:: Required work ::
Copy every line in the records below that contains the word "Energy".

:: Records for processing ::
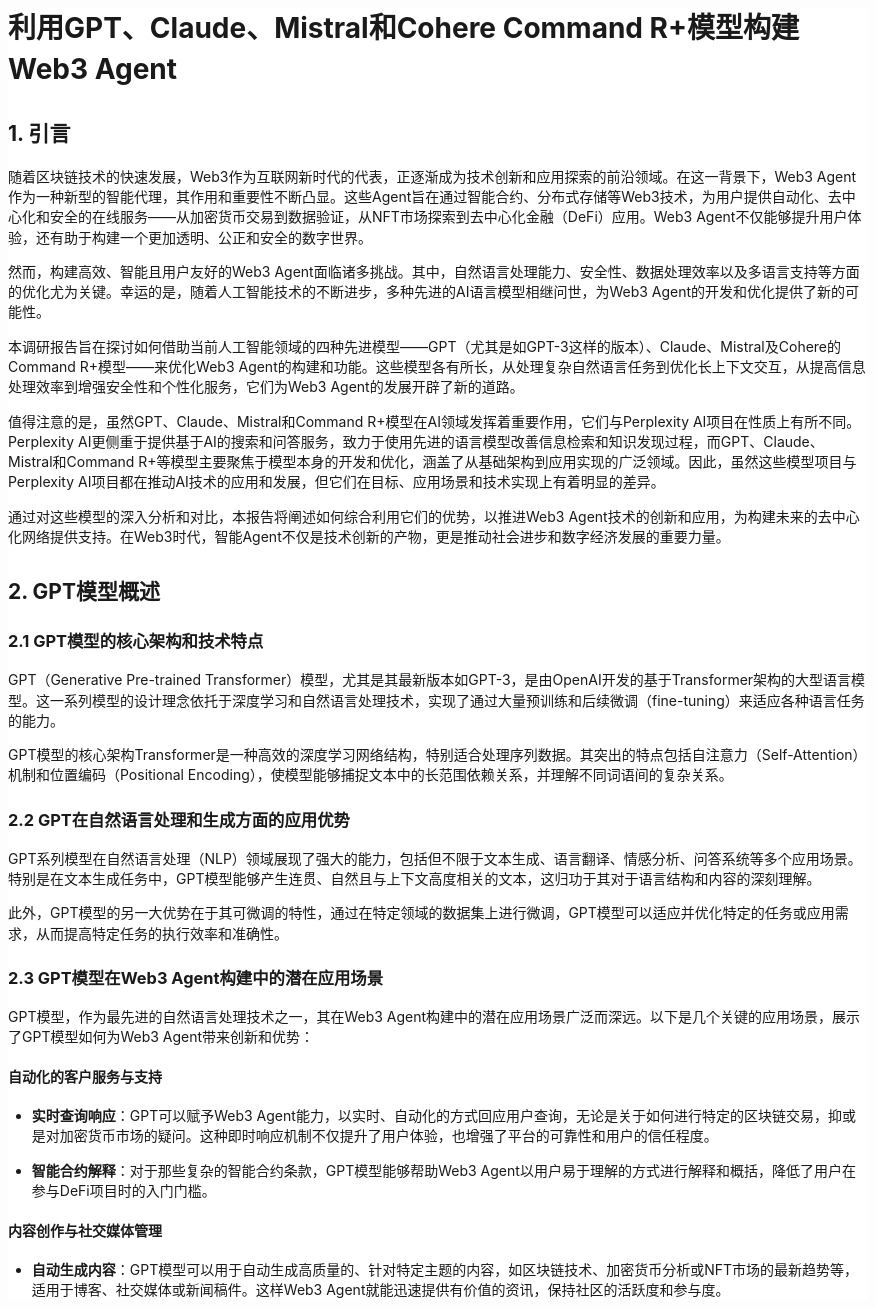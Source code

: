 # 利用GPT、Claude、Mistral和Cohere Command R+模型构建Web3 Agent

## 1. 引言

随着区块链技术的快速发展，Web3作为互联网新时代的代表，正逐渐成为技术创新和应用探索的前沿领域。在这一背景下，Web3 Agent作为一种新型的智能代理，其作用和重要性不断凸显。这些Agent旨在通过智能合约、分布式存储等Web3技术，为用户提供自动化、去中心化和安全的在线服务——从加密货币交易到数据验证，从NFT市场探索到去中心化金融（DeFi）应用。Web3 Agent不仅能够提升用户体验，还有助于构建一个更加透明、公正和安全的数字世界。

然而，构建高效、智能且用户友好的Web3 Agent面临诸多挑战。其中，自然语言处理能力、安全性、数据处理效率以及多语言支持等方面的优化尤为关键。幸运的是，随着人工智能技术的不断进步，多种先进的AI语言模型相继问世，为Web3 Agent的开发和优化提供了新的可能性。

本调研报告旨在探讨如何借助当前人工智能领域的四种先进模型——GPT（尤其是如GPT-3这样的版本）、Claude、Mistral及Cohere的Command R+模型——来优化Web3 Agent的构建和功能。这些模型各有所长，从处理复杂自然语言任务到优化长上下文交互，从提高信息处理效率到增强安全性和个性化服务，它们为Web3 Agent的发展开辟了新的道路。

值得注意的是，虽然GPT、Claude、Mistral和Command R+模型在AI领域发挥着重要作用，它们与Perplexity AI项目在性质上有所不同。Perplexity AI更侧重于提供基于AI的搜索和问答服务，致力于使用先进的语言模型改善信息检索和知识发现过程，而GPT、Claude、Mistral和Command R+等模型主要聚焦于模型本身的开发和优化，涵盖了从基础架构到应用实现的广泛领域。因此，虽然这些模型项目与Perplexity AI项目都在推动AI技术的应用和发展，但它们在目标、应用场景和技术实现上有着明显的差异。

通过对这些模型的深入分析和对比，本报告将阐述如何综合利用它们的优势，以推进Web3 Agent技术的创新和应用，为构建未来的去中心化网络提供支持。在Web3时代，智能Agent不仅是技术创新的产物，更是推动社会进步和数字经济发展的重要力量。

## 2. GPT模型概述

### 2.1 GPT模型的核心架构和技术特点

GPT（Generative Pre-trained Transformer）模型，尤其是其最新版本如GPT-3，是由OpenAI开发的基于Transformer架构的大型语言模型。这一系列模型的设计理念依托于深度学习和自然语言处理技术，实现了通过大量预训练和后续微调（fine-tuning）来适应各种语言任务的能力。

GPT模型的核心架构Transformer是一种高效的深度学习网络结构，特别适合处理序列数据。其突出的特点包括自注意力（Self-Attention）机制和位置编码（Positional Encoding），使模型能够捕捉文本中的长范围依赖关系，并理解不同词语间的复杂关系。

### 2.2 GPT在自然语言处理和生成方面的应用优势

GPT系列模型在自然语言处理（NLP）领域展现了强大的能力，包括但不限于文本生成、语言翻译、情感分析、问答系统等多个应用场景。特别是在文本生成任务中，GPT模型能够产生连贯、自然且与上下文高度相关的文本，这归功于其对于语言结构和内容的深刻理解。

此外，GPT模型的另一大优势在于其可微调的特性，通过在特定领域的数据集上进行微调，GPT模型可以适应并优化特定的任务或应用需求，从而提高特定任务的执行效率和准确性。

### 2.3 GPT模型在Web3 Agent构建中的潜在应用场景

GPT模型，作为最先进的自然语言处理技术之一，其在Web3 Agent构建中的潜在应用场景广泛而深远。以下是几个关键的应用场景，展示了GPT模型如何为Web3 Agent带来创新和优势：

#### 自动化的客户服务与支持

- **实时查询响应**：GPT可以赋予Web3 Agent能力，以实时、自动化的方式回应用户查询，无论是关于如何进行特定的区块链交易，抑或是对加密货币市场的疑问。这种即时响应机制不仅提升了用户体验，也增强了平台的可靠性和用户的信任程度。

- **智能合约解释**：对于那些复杂的智能合约条款，GPT模型能够帮助Web3 Agent以用户易于理解的方式进行解释和概括，降低了用户在参与DeFi项目时的入门门槛。

#### 内容创作与社交媒体管理

- **自动生成内容**：GPT模型可以用于自动生成高质量的、针对特定主题的内容，如区块链技术、加密货币分析或NFT市场的最新趋势等，适用于博客、社交媒体或新闻稿件。这样Web3 Agent就能迅速提供有价值的资讯，保持社区的活跃度和参与度。
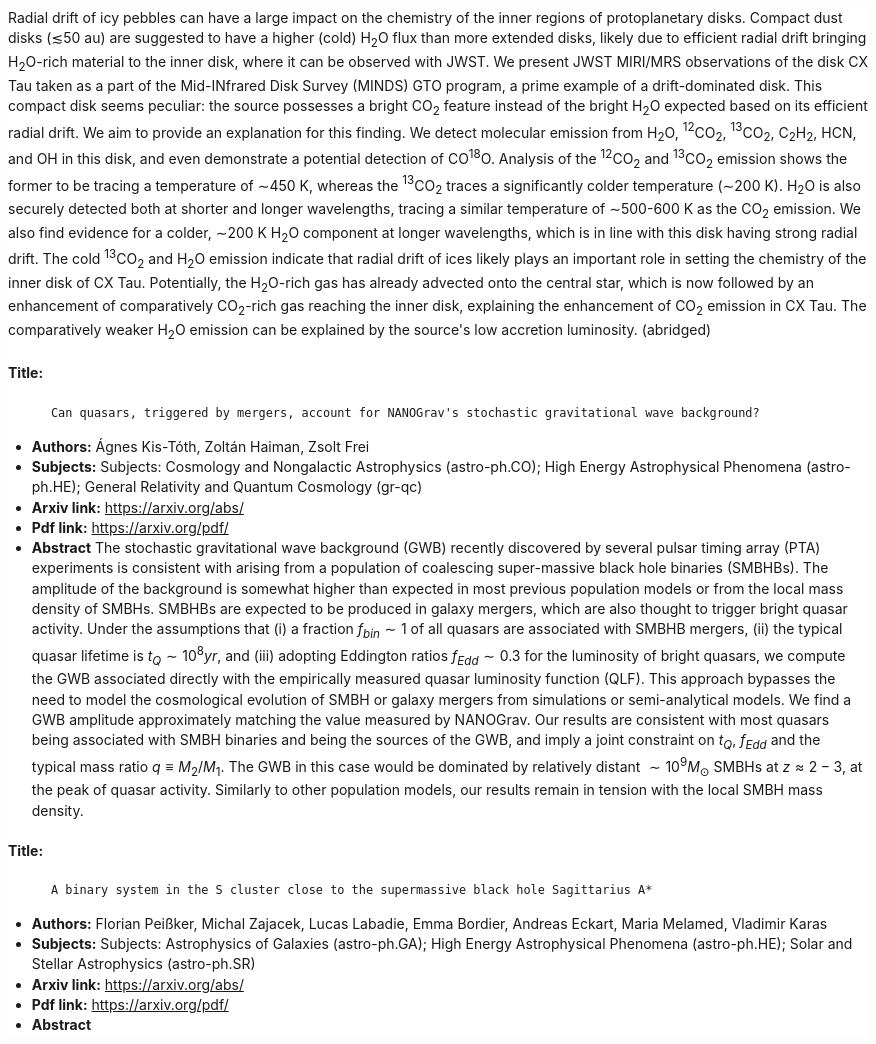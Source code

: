  Radial drift of icy pebbles can have a large impact on the chemistry of the inner regions of protoplanetary disks. Compact dust disks ($\lesssim$50 au) are suggested to have a higher (cold) H$_2$O flux than more extended disks, likely due to efficient radial drift bringing H$_2$O-rich material to the inner disk, where it can be observed with JWST. We present JWST MIRI/MRS observations of the disk CX Tau taken as a part of the Mid-INfrared Disk Survey (MINDS) GTO program, a prime example of a drift-dominated disk. This compact disk seems peculiar: the source possesses a bright CO$_2$ feature instead of the bright H$_2$O expected based on its efficient radial drift. We aim to provide an explanation for this finding. We detect molecular emission from H$_2$O, $^{12}$CO$_2$, $^{13}$CO$_2$, C$_2$H$_2$, HCN, and OH in this disk, and even demonstrate a potential detection of CO$^{18}$O. Analysis of the $^{12}$CO$_2$ and $^{13}$CO$_2$ emission shows the former to be tracing a temperature of $\sim$450 K, whereas the $^{13}$CO$_2$ traces a significantly colder temperature ($\sim$200 K). H$_2$O is also securely detected both at shorter and longer wavelengths, tracing a similar temperature of $\sim$500-600 K as the CO$_2$ emission. We also find evidence for a colder, $\sim$200 K H$_2$O component at longer wavelengths, which is in line with this disk having strong radial drift. The cold $^{13}$CO$_2$ and H$_2$O emission indicate that radial drift of ices likely plays an important role in setting the chemistry of the inner disk of CX Tau. Potentially, the H$_2$O-rich gas has already advected onto the central star, which is now followed by an enhancement of comparatively CO$_2$-rich gas reaching the inner disk, explaining the enhancement of CO$_2$ emission in CX Tau. The comparatively weaker H$_2$O emission can be explained by the source's low accretion luminosity. (abridged)
#### Title:
          Can quasars, triggered by mergers, account for NANOGrav's stochastic gravitational wave background?
 - **Authors:** Ágnes Kis-Tóth, Zoltán Haiman, Zsolt Frei
 - **Subjects:** Subjects:
Cosmology and Nongalactic Astrophysics (astro-ph.CO); High Energy Astrophysical Phenomena (astro-ph.HE); General Relativity and Quantum Cosmology (gr-qc)
 - **Arxiv link:** https://arxiv.org/abs/
 - **Pdf link:** https://arxiv.org/pdf/
 - **Abstract**
 The stochastic gravitational wave background (GWB) recently discovered by several pulsar timing array (PTA) experiments is consistent with arising from a population of coalescing super-massive black hole binaries (SMBHBs). The amplitude of the background is somewhat higher than expected in most previous population models or from the local mass density of SMBHs. SMBHBs are expected to be produced in galaxy mergers, which are also thought to trigger bright quasar activity. Under the assumptions that (i) a fraction $f_{bin} \sim 1$ of all quasars are associated with SMBHB mergers, (ii) the typical quasar lifetime is $t_{Q} \sim 10^{8} yr$, and (iii) adopting Eddington ratios $f_{Edd} \sim 0.3$ for the luminosity of bright quasars, we compute the GWB associated directly with the empirically measured quasar luminosity function (QLF). This approach bypasses the need to model the cosmological evolution of SMBH or galaxy mergers from simulations or semi-analytical models. We find a GWB amplitude approximately matching the value measured by NANOGrav. Our results are consistent with most quasars being associated with SMBH binaries and being the sources of the GWB, and imply a joint constraint on $t_{Q}$, $f_{Edd}$ and the typical mass ratio $q \equiv M_{2}/M_{1}$. The GWB in this case would be dominated by relatively distant $\sim 10^{9} M_{\odot}$ SMBHs at $z \approx 2 - 3$, at the peak of quasar activity. Similarly to other population models, our results remain in tension with the local SMBH mass density.
#### Title:
          A binary system in the S cluster close to the supermassive black hole Sagittarius A*
 - **Authors:** Florian Peißker, Michal Zajacek, Lucas Labadie, Emma Bordier, Andreas Eckart, Maria Melamed, Vladimir Karas
 - **Subjects:** Subjects:
Astrophysics of Galaxies (astro-ph.GA); High Energy Astrophysical Phenomena (astro-ph.HE); Solar and Stellar Astrophysics (astro-ph.SR)
 - **Arxiv link:** https://arxiv.org/abs/
 - **Pdf link:** https://arxiv.org/pdf/
 - **Abstract**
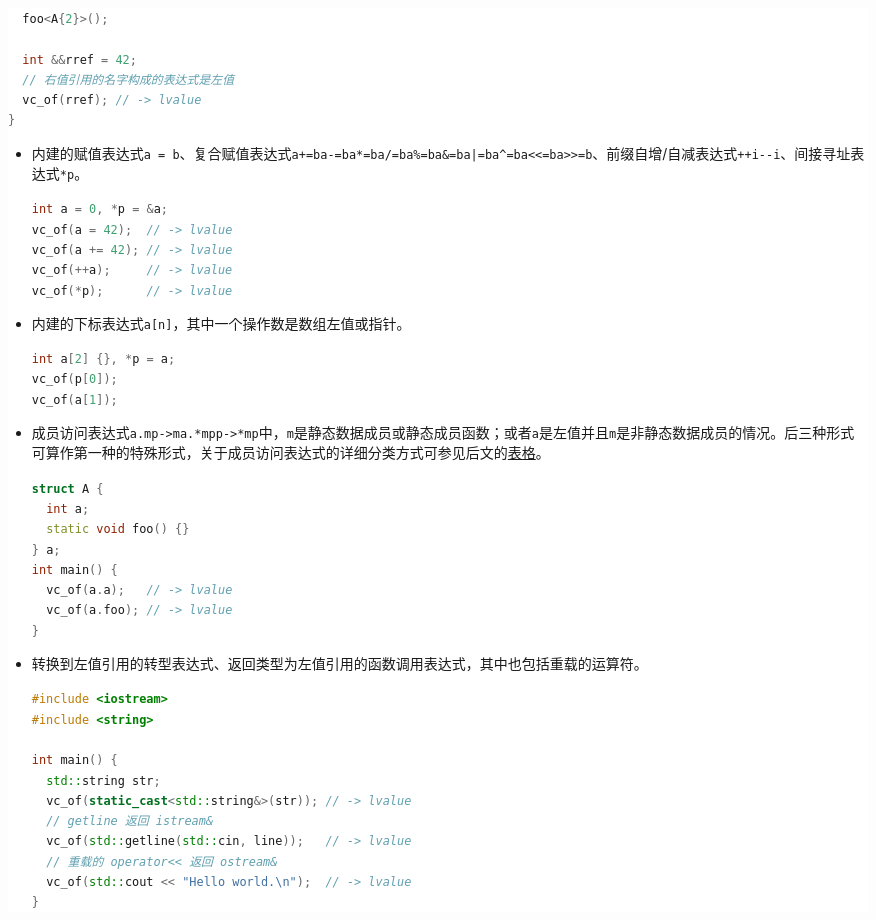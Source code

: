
   ```cpp
    foo<A{2}>();

    int &&rref = 42;
    // 右值引用的名字构成的表达式是左值
    vc_of(rref); // -> lvalue
  }
  ```

- 内建的赋值表达式`a = b`、复合赋值表达式`a+=b`&#8203;`a-=b`&#8203;`a*=b`&#8203;`a/=b`&#8203;`a%=b`&#8203;`a&=b`&#8203;`a|=b`&#8203;`a^=b`&#8203;`a<<=b`&#8203;`a>>=b`、前缀自增/自减表达式`++i`&#8203;`--i`、间接寻址表达式`*p`。

  ```cpp
  int a = 0, *p = &a;
  vc_of(a = 42);  // -> lvalue
  vc_of(a += 42); // -> lvalue
  vc_of(++a);     // -> lvalue
  vc_of(*p);      // -> lvalue
  ```

- 内建的下标表达式`a[n]`，其中一个操作数是数组左值或指针。

  ```cpp
  int a[2] {}, *p = a;
  vc_of(p[0]);
  vc_of(a[1]);
  ```

- 成员访问表达式`a.m`&#8203;`p->m`&#8203;`a.*mp`&#8203;`p->*mp`中，`m`是静态数据成员或静态成员函数；或者`a`是左值并且`m`是非静态数据成员的情况。后三种形式可算作第一种的特殊形式，关于成员访问表达式的详细分类方式可参见后文的[表格](#27-成员访问表达式)。

  ```cpp
  struct A {
    int a;
    static void foo() {}
  } a;
  int main() {
    vc_of(a.a);   // -> lvalue
    vc_of(a.foo); // -> lvalue
  }
  ```

- 转换到左值引用的转型表达式、返回类型为左值引用的函数调用表达式，其中也包括重载的运算符。

  ```cpp
  #include <iostream>
  #include <string>

  int main() {
    std::string str;
    vc_of(static_cast<std::string&>(str)); // -> lvalue
    // getline 返回 istream&
    vc_of(std::getline(std::cin, line));   // -> lvalue
    // 重载的 operator<< 返回 ostream&
    vc_of(std::cout << "Hello world.\n");  // -> lvalue
  }
  ```
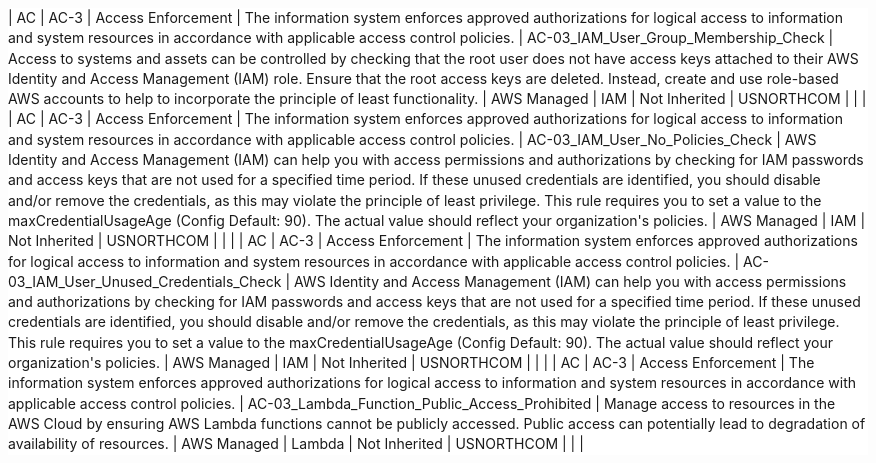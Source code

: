 | AC             | AC-3       | Access Enforcement                                       | The information system enforces approved authorizations for logical access to information and system resources in accordance with applicable access control policies.                                                                                               | AC-03_IAM_User_Group_Membership_Check                            | Access to systems and assets can be controlled by checking that the root user does not have access keys attached to their AWS Identity and Access Management (IAM) role. Ensure that the root access keys are deleted. Instead, create and use role-based AWS accounts to help to incorporate the principle of least functionality.                                                                                                                                                                                                                                                                                                                                                                                                                                                                                                                                                                                                                                      | AWS Managed     | IAM                       | Not Inherited | USNORTHCOM     |                  |                      |
| AC             | AC-3       | Access Enforcement                                       | The information system enforces approved authorizations for logical access to information and system resources in accordance with applicable access control policies.                                                                                               | AC-03_IAM_User_No_Policies_Check                                 | AWS Identity and Access Management (IAM) can help you with access permissions and authorizations by checking for IAM passwords and access keys that are not used for a specified time period. If these unused credentials are identified, you should disable and/or remove the credentials, as this may violate the principle of least privilege. This rule requires you to set a value to the maxCredentialUsageAge (Config Default: 90). The actual value should reflect your organization's policies.                                                                                                                                                                                                                                                                                                                                                                                                                                                                 | AWS Managed     | IAM                       | Not Inherited | USNORTHCOM     |                  |                      |
| AC             | AC-3       | Access Enforcement                                       | The information system enforces approved authorizations for logical access to information and system resources in accordance with applicable access control policies.                                                                                               | AC-03_IAM_User_Unused_Credentials_Check                          | AWS Identity and Access Management (IAM) can help you with access permissions and authorizations by checking for IAM passwords and access keys that are not used for a specified time period. If these unused credentials are identified, you should disable and/or remove the credentials, as this may violate the principle of least privilege. This rule requires you to set a value to the maxCredentialUsageAge (Config Default: 90). The actual value should reflect your organization's policies.                                                                                                                                                                                                                                                                                                                                                                                                                                                                 | AWS Managed     | IAM                       | Not Inherited | USNORTHCOM     |                  |                      |
| AC             | AC-3       | Access Enforcement                                       | The information system enforces approved authorizations for logical access to information and system resources in accordance with applicable access control policies.                                                                                               | AC-03_Lambda_Function_Public_Access_Prohibited                   | Manage access to resources in the AWS Cloud by ensuring AWS Lambda functions cannot be publicly accessed. Public access can potentially lead to degradation of availability of resources.                                                                                                                                                                                                                                                                                                                                                                                                                                                                                                                                                                                                                                                                                                                                                                                | AWS Managed     | Lambda                    | Not Inherited | USNORTHCOM     |                  |                      |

:: Response box ::
Cosmology and Nongalactic Astrophysics (astro-ph.CO); High Energy Astrophysical Phenomena (astro-ph.HE); General Relativity and Quantum Cosmology (gr-qc)
Astrophysics of Galaxies (astro-ph.GA); High Energy Astrophysical Phenomena (astro-ph.HE); Solar and Stellar Astrophysics (astro-ph.SR)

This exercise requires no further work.